Wednesday, 17 December 2014
Binod Adhikari, Odim Mendes Jr, Margarete Domingues and Ezequiel Echer, INPE National Institute for Space Research, Sao Jose dos Campos, Brazil
Abstract:
Around the solar maximum, the dominant structures emanating from the sun are sporadic coronal mass ejection (CMEs) and their interplanetary counterparts (ICMEs). In the descending and minimum phases of solar cycle, the geomagnetic activities are mostly influenced by corotating high speed streams. These high speed streams are embedded with highly fluctuated Alfven waves.When these fluctuation of Alfven waves in IMF (Bz) diminish, the storm starts its long recovery phase. The Earth's equatorial magnetic field monitored by the Dst (disturbed storm time) index found to be below than its quiet day value for days. This phenomena is called high-intensity, long duration, continuous AE activity or HILDCAA. In this work, we discuss the ground magnetometers signatures obtained from five longitudinal stations during three HILDCAA events of different interplanetary causes.
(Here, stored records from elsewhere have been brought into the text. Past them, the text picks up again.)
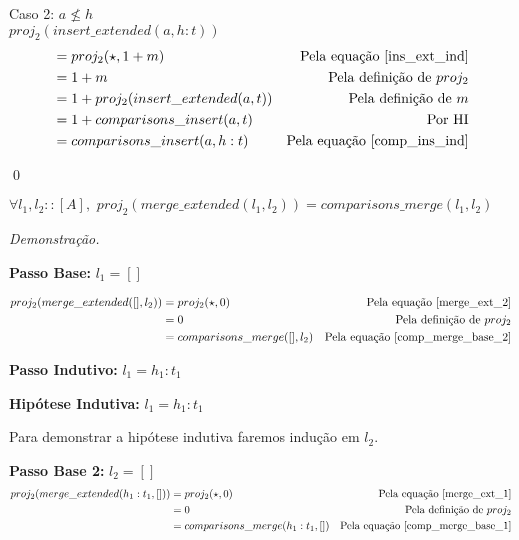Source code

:\documentclass[12pt, oneside, a4paper,english,brazil]{abntex2}
\begin{document}
Caso 2: $a \not\le h$ \\

$proj_{2}(insert\_extended(a, h : t))$
\begin{align*}
  &= proj_{2}(\star, 1 + m) &\text{Pela equa\c{c}\~ao \ref{ins_ext_ind}} \\
                                    &= 1 + m &\text{Pela defini\c{c}\~ao de } proj_{2} \\
                                    &= 1 + proj_{2}(insert\_extended(a, t)) &\text{Pela defini\c{c}\~ao de } m\\
                                    &= 1 + comparisons\_insert(a, t) &\text{Por HI} \\
  &= comparisons\_insert(a, h : t) &\text{Pela equa\c{c}\~ao \ref{comp_ins_ind}}
\end{align*}

\qed

\begin{teorema}
  $\forall l_{1}, l_{2} :: [A], \,\, proj_{2}(merge\_extended(l_{1}, l_{2})) = comparisons\_merge(l_{1}, l_{2})$
\end{teorema}

\noindent \textit{Demonstra\c{c}\~ao.}

\textbf{Passo Base: } $l_{1} = []$

\begin{align*}
  proj_{2}(merge\_extended([], l_{2})) &= proj_{2}(\star, 0) &\text{Pela equa\c{c}\~ao \ref{merge_ext_2}} \\
                                       &= 0 &\text{Pela defini\c{c}\~ao de $proj_{2}$} \\
  &= comparisons\_merge([], l_{2}) &\text{Pela equa\c{c}\~ao \ref{comp_merge_base_2}} \\
\end{align*}

\textbf{Passo Indutivo: } $l_{1} = h_{1} : t_{1}$

\textbf{Hip\'otese Indutiva: } $l_{1} = h_{1} : t_{1}$

Para demonstrar a hip\'otese indutiva faremos indu\c{c}\~ao em $l_{2}$.

\textbf{Passo Base 2: } $l_{2} = []$
\begin{align*}
  proj_{2}(merge\_extended(h_{1} : t_{1}, [])) &= proj_{2}(\star, 0) &\text{Pela equa\c{c}\~ao \ref{merge_ext_1}} \\
                                               &= 0 &\text{Pela defini\c{c}\~ao de $proj_{2}$} \\
  &= comparisons\_merge(h_{1} : t_{1}, []) &\text{Pela equa\c{c}\~ao \ref{comp_merge_base_1}}
\end{align*}
\end{document}
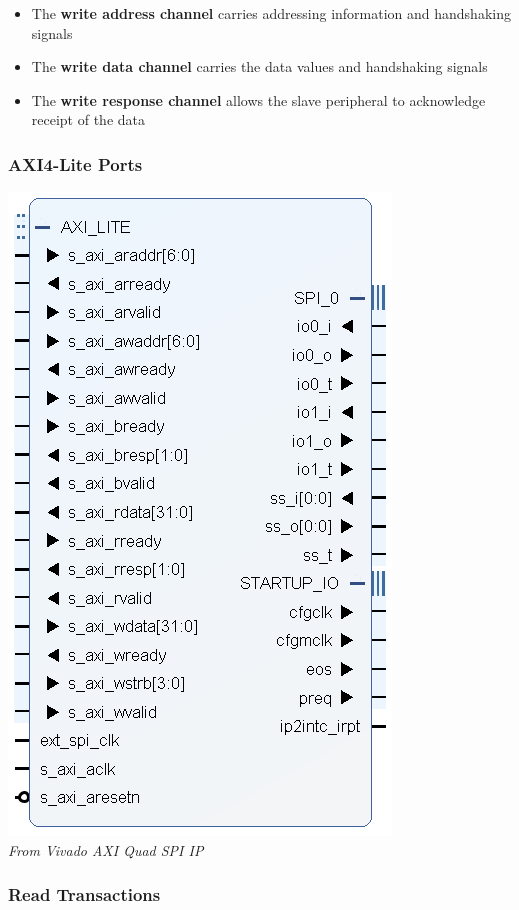 \begin{itemize}
\tightlist
\item
  The \textbf{write address channel} carries addressing information and
  handshaking signals
\item
  The \textbf{write data channel} carries the data values and
  handshaking signals
\item
  The \textbf{write response channel} allows the slave peripheral to
  acknowledge receipt of the data
\end{itemize}

\hypertarget{axi4-lite-ports}{%
\subsubsection{AXI4-Lite Ports}\label{axi4-lite-ports}}

\includegraphics{images/axi_lite_block_diagram.png}\\
\emph{From Vivado AXI Quad SPI IP}

\hypertarget{read-transactions}{%
\subsubsection{Read Transactions}\label{read-transactions}}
The concepts of wavelet analysis (CWT, DWT and modulus correlation) have been used in order to get some common signatures on these stations. The CWT is an integral transform, it explores time frequency representation of the horizontal component of geomagnetic field. The objective of DWT is to highlight the disturbances associated during HILDCAA.The Daubechies orthogonal wavelet transform of order 2 with wavelet coefficient magnitudes at seven levels have been studied. In terms of wavelet coefficients the fluctuations present in the horizontal component of geomagnetic field have been analyzed. Both CWT and DWT have proved to be a useful tool in order to get some common features on these stations during the events . We also used wavelet modulus correlation to study the correlation between H-component from five longitudinal stations with IMF-Bz. These results show that the H-component for all stations are highly correlated with IMF-Bz during HILDCAAs.